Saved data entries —

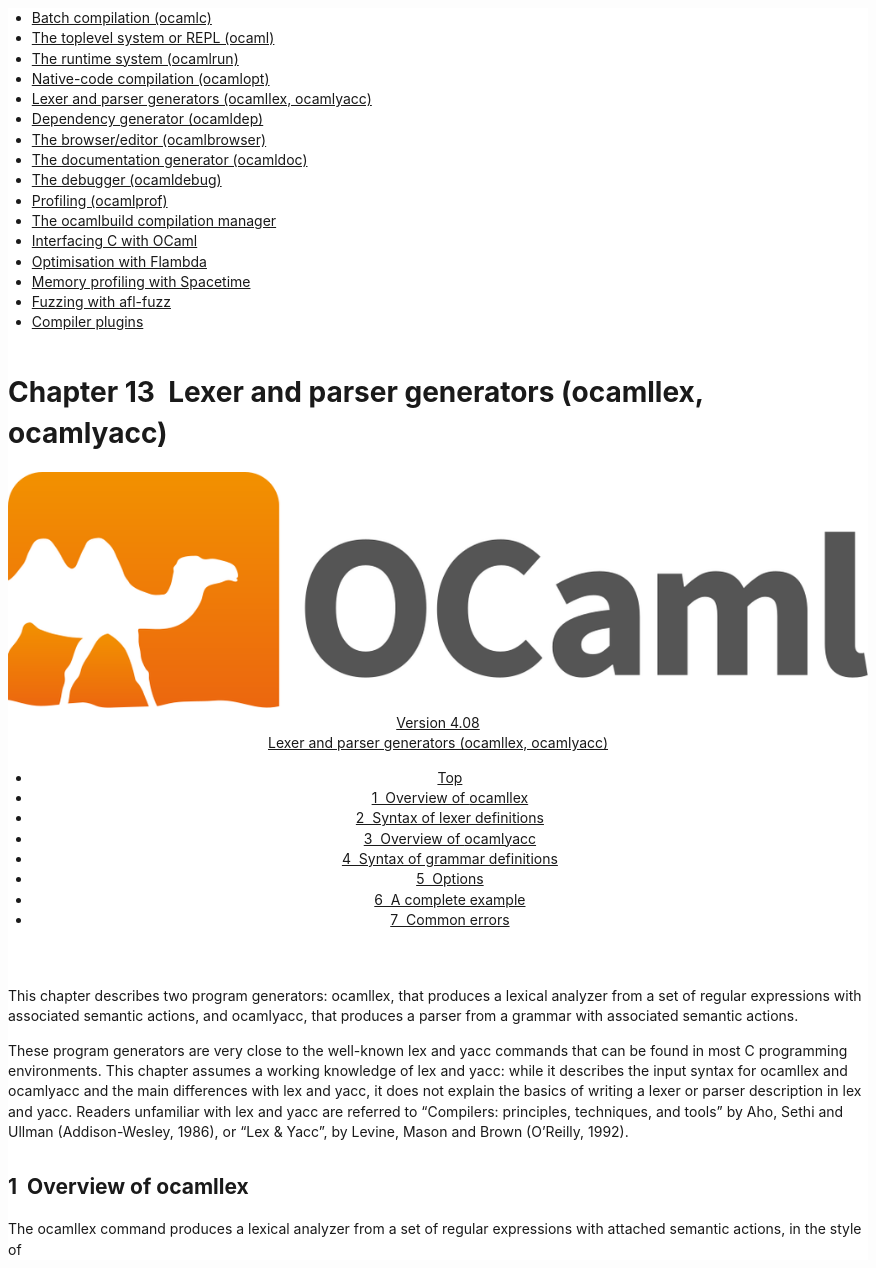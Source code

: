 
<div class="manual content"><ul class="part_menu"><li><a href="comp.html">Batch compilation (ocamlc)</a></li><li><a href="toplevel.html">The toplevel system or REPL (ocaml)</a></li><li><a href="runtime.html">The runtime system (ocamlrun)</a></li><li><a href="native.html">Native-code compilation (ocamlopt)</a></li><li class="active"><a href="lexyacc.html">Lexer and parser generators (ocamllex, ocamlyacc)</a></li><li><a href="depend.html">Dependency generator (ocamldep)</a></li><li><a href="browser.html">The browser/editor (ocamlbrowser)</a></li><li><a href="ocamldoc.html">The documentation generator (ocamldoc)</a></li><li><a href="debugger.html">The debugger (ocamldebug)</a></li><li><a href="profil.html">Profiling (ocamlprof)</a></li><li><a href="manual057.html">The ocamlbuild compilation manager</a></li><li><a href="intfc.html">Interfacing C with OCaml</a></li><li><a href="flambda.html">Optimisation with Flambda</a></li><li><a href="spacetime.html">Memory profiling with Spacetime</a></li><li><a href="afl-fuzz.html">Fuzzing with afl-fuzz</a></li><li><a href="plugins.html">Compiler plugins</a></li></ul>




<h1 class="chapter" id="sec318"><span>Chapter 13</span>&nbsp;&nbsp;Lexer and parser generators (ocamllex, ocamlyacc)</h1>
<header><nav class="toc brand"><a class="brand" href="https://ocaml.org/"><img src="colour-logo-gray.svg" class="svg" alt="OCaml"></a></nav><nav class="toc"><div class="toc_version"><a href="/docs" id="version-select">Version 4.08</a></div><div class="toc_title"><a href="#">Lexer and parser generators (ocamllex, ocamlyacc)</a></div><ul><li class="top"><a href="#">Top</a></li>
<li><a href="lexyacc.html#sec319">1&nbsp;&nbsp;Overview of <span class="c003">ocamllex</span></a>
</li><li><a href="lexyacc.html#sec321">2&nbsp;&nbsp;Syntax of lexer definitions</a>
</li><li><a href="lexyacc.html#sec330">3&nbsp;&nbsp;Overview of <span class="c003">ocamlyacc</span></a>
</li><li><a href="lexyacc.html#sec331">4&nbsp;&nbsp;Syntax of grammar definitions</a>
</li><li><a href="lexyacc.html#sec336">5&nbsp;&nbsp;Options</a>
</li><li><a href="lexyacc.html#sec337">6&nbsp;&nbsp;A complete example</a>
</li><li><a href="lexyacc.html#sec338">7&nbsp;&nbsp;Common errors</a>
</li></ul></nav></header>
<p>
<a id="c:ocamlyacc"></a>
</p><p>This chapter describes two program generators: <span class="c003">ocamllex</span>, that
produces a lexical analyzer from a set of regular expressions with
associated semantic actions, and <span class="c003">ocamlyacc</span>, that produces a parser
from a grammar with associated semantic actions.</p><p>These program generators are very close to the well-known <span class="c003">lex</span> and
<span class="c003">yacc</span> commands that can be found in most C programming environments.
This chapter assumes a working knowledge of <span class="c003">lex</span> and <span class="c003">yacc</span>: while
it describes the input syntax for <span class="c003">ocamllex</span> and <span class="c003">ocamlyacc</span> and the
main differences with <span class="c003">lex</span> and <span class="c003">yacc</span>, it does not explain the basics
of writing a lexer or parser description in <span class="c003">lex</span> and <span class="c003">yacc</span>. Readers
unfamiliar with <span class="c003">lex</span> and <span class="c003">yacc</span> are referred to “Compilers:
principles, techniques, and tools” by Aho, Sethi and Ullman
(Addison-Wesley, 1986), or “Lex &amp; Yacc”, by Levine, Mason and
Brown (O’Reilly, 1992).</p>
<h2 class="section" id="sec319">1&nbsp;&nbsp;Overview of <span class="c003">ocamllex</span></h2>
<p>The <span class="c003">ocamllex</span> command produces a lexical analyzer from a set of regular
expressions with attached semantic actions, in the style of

---

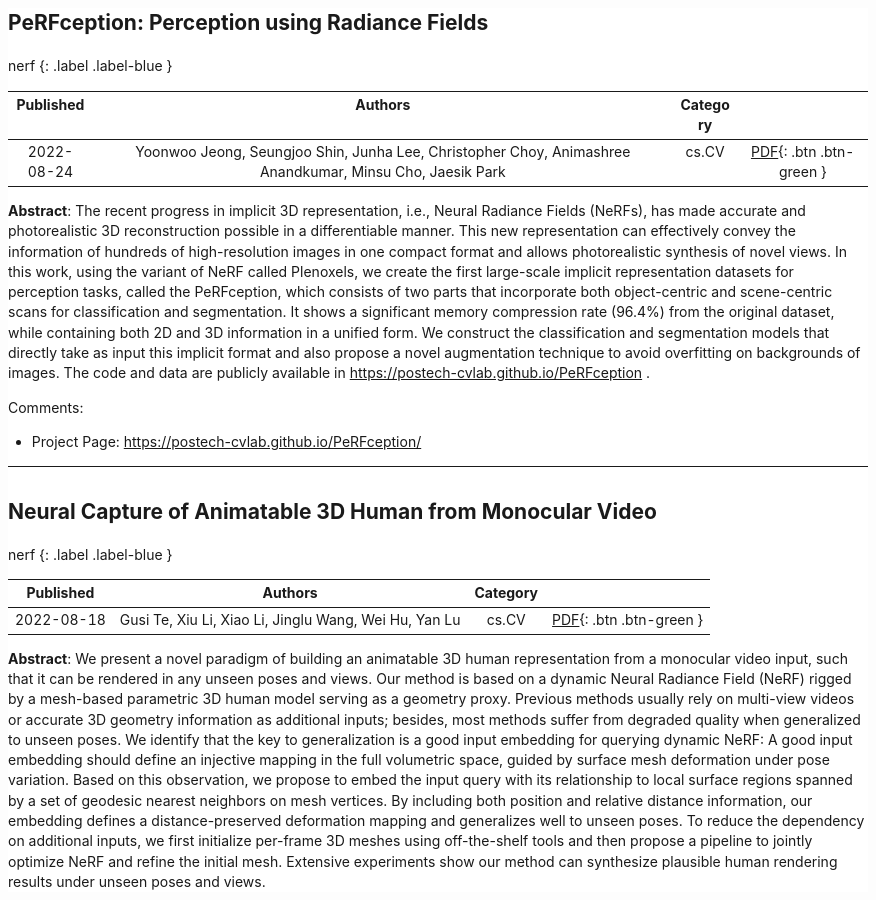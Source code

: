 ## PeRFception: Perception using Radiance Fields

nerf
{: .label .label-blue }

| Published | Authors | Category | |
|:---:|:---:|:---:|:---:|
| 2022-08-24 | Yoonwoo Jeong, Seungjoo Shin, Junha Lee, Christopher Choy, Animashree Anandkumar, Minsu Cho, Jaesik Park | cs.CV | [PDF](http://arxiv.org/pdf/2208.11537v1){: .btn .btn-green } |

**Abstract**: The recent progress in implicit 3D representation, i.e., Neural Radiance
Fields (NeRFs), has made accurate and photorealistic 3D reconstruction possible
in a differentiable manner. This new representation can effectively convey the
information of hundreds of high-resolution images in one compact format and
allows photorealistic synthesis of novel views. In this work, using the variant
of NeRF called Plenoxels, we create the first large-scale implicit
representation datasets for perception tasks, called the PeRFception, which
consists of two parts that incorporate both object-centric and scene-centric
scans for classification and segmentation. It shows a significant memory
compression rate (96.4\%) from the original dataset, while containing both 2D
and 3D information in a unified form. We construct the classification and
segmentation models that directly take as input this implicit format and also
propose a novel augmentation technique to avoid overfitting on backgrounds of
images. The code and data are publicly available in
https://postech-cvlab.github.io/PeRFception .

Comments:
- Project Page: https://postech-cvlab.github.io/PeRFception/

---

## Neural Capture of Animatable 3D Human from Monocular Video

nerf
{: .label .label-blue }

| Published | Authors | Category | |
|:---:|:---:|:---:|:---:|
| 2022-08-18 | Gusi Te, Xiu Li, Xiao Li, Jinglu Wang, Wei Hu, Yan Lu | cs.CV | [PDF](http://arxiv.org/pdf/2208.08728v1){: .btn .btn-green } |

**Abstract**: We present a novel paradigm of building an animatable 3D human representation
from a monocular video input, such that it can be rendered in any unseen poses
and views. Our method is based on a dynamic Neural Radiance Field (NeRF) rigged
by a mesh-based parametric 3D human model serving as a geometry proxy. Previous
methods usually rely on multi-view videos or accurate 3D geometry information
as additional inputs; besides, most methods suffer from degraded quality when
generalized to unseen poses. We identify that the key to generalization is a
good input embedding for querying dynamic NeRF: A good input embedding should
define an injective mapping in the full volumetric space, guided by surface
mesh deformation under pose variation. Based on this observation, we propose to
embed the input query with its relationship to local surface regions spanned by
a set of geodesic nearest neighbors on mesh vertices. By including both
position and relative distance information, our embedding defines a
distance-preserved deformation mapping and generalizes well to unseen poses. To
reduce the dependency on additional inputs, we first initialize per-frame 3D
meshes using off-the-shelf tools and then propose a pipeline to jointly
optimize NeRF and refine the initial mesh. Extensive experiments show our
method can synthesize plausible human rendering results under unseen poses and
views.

==

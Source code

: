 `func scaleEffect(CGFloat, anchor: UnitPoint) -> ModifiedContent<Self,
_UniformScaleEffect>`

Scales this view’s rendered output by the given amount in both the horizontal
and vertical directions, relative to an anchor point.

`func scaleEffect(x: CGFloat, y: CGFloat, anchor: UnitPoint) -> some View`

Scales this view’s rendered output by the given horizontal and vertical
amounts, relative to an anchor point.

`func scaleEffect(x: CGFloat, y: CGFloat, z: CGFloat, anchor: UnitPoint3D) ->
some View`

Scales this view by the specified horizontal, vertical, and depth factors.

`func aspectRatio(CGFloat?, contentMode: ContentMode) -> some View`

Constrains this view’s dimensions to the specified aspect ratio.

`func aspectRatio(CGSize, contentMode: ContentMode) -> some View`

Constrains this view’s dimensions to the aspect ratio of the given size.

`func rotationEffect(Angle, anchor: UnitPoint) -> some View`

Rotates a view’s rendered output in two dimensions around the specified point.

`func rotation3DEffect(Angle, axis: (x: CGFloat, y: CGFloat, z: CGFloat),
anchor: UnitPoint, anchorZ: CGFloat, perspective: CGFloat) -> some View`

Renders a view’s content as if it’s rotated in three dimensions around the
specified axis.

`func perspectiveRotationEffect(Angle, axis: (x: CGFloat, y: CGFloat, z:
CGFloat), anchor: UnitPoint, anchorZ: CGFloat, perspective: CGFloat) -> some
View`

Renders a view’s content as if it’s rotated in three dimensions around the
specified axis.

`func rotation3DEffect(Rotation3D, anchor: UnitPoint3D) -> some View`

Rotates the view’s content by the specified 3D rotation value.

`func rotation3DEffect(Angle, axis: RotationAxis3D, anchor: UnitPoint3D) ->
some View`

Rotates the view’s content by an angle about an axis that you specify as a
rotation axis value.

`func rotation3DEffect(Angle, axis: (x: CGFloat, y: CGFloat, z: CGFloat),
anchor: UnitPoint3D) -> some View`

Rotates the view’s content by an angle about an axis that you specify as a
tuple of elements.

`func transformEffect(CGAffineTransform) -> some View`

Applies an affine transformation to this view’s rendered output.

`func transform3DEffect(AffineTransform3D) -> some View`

Task — Please give the number of lines above that hold the word "anchorZ", and only that number.

Response to the exercise — 2